Every line in the data below from the one containing "as some kind" down to the one containing "Adam and Eve**?", both included, must be retyped exactly; no other line is to appear.

Data records
------------------------------

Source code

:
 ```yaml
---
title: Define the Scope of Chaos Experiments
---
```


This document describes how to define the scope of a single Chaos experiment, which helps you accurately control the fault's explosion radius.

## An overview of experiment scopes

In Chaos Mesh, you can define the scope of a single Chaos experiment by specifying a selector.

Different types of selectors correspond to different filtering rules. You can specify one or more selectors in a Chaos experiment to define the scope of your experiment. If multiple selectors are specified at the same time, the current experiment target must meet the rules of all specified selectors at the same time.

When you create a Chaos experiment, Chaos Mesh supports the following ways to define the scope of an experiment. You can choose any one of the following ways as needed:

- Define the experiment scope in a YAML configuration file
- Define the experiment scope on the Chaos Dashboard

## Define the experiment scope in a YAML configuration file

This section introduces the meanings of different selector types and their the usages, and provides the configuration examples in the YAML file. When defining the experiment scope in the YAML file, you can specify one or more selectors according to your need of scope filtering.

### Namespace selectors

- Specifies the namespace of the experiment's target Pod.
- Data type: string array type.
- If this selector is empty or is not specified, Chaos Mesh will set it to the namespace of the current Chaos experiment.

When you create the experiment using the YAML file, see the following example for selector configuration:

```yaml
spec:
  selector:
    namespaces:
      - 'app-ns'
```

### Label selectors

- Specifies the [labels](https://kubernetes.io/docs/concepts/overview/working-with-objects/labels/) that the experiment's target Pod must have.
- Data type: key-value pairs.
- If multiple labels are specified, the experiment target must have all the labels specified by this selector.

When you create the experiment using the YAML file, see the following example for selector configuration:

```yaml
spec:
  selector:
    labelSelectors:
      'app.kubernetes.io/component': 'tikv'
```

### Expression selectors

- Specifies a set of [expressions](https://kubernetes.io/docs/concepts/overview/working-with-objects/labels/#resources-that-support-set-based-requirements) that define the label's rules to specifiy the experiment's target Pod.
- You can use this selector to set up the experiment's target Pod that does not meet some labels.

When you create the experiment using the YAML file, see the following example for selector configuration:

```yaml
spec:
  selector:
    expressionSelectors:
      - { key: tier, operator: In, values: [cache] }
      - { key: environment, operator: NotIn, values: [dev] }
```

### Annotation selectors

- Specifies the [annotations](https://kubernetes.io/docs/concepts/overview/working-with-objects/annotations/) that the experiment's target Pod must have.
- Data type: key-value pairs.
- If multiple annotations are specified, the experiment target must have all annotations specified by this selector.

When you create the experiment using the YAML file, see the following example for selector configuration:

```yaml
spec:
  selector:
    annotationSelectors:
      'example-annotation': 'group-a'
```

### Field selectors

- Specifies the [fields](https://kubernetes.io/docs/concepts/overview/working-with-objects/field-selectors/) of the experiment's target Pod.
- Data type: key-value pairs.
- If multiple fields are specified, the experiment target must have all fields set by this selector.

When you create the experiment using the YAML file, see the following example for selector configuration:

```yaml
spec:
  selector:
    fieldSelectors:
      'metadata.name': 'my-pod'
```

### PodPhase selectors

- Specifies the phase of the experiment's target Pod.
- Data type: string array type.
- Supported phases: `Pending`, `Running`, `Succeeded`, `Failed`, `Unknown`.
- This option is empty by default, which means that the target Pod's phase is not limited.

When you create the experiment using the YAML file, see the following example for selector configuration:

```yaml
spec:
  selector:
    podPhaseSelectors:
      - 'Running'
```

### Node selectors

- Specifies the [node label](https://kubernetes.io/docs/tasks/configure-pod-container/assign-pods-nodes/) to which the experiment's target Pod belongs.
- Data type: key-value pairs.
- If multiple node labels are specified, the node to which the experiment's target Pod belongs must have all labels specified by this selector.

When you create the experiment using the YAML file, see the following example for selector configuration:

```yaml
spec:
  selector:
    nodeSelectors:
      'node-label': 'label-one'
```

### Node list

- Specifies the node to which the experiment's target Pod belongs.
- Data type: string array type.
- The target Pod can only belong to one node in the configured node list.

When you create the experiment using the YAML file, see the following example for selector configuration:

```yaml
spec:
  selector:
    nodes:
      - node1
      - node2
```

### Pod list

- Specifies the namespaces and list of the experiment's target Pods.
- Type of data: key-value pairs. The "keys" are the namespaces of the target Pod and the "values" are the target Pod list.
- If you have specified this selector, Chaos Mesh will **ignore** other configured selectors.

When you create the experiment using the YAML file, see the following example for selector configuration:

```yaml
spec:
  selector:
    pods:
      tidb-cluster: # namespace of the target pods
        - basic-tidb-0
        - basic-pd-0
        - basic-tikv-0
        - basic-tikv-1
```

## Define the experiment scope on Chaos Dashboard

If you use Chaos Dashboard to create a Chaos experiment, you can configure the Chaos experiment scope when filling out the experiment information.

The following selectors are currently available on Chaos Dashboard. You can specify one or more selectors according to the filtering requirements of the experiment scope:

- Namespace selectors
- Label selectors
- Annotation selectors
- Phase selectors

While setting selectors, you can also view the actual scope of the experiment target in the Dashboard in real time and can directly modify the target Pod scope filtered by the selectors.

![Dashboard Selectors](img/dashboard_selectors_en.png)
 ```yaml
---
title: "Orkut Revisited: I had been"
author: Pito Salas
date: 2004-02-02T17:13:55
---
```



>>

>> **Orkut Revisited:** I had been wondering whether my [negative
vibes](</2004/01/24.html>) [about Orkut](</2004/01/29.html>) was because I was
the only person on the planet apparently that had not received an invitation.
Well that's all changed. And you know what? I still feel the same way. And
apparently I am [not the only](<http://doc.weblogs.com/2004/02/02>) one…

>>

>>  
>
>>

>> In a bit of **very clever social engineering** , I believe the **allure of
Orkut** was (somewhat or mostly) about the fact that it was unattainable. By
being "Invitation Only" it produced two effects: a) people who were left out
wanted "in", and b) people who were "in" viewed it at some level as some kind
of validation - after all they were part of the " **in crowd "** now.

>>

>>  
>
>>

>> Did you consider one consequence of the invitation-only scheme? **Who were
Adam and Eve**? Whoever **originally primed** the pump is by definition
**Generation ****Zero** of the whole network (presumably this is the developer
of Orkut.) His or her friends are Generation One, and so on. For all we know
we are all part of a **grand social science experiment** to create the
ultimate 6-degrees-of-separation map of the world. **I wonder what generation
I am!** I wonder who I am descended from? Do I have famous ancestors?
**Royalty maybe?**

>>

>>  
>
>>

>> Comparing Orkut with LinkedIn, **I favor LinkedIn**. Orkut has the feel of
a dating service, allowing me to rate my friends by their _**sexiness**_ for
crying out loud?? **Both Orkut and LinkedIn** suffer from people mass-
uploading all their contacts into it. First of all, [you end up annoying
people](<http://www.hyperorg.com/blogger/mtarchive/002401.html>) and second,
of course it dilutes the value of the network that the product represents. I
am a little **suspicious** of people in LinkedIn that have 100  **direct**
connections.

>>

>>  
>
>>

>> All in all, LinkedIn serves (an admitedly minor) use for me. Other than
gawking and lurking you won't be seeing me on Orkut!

------------------------------

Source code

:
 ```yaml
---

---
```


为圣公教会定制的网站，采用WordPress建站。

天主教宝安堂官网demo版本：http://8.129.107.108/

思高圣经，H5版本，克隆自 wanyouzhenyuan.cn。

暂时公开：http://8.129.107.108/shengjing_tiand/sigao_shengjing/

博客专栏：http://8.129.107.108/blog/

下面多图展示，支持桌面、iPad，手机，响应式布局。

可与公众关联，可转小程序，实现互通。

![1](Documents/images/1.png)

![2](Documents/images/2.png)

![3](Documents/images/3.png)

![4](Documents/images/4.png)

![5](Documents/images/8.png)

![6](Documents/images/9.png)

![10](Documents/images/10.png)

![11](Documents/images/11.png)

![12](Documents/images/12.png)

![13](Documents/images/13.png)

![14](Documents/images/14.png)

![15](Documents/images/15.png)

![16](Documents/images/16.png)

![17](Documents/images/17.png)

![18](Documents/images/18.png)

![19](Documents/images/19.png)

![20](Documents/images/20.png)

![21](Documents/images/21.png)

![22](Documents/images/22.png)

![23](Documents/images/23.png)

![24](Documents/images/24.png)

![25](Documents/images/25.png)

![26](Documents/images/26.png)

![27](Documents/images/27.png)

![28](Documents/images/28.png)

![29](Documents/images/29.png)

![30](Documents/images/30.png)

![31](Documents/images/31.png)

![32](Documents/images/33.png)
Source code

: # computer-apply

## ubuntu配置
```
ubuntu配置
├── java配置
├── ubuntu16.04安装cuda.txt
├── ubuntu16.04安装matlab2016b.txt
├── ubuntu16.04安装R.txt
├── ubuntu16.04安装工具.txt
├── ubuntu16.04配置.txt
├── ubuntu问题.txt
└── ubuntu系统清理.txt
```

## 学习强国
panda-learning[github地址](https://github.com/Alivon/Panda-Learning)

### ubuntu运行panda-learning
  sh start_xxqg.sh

------------------------------

-- Solution to the exercise --
wanted "in", and b) people who were "in" viewed it at some level as some kind
of validation - after all they were part of the " **in crowd "** now.

>>

>>  
>
>>

>> Did you consider one consequence of the invitation-only scheme? **Who were
Adam and Eve**? Whoever **originally primed** the pump is by definition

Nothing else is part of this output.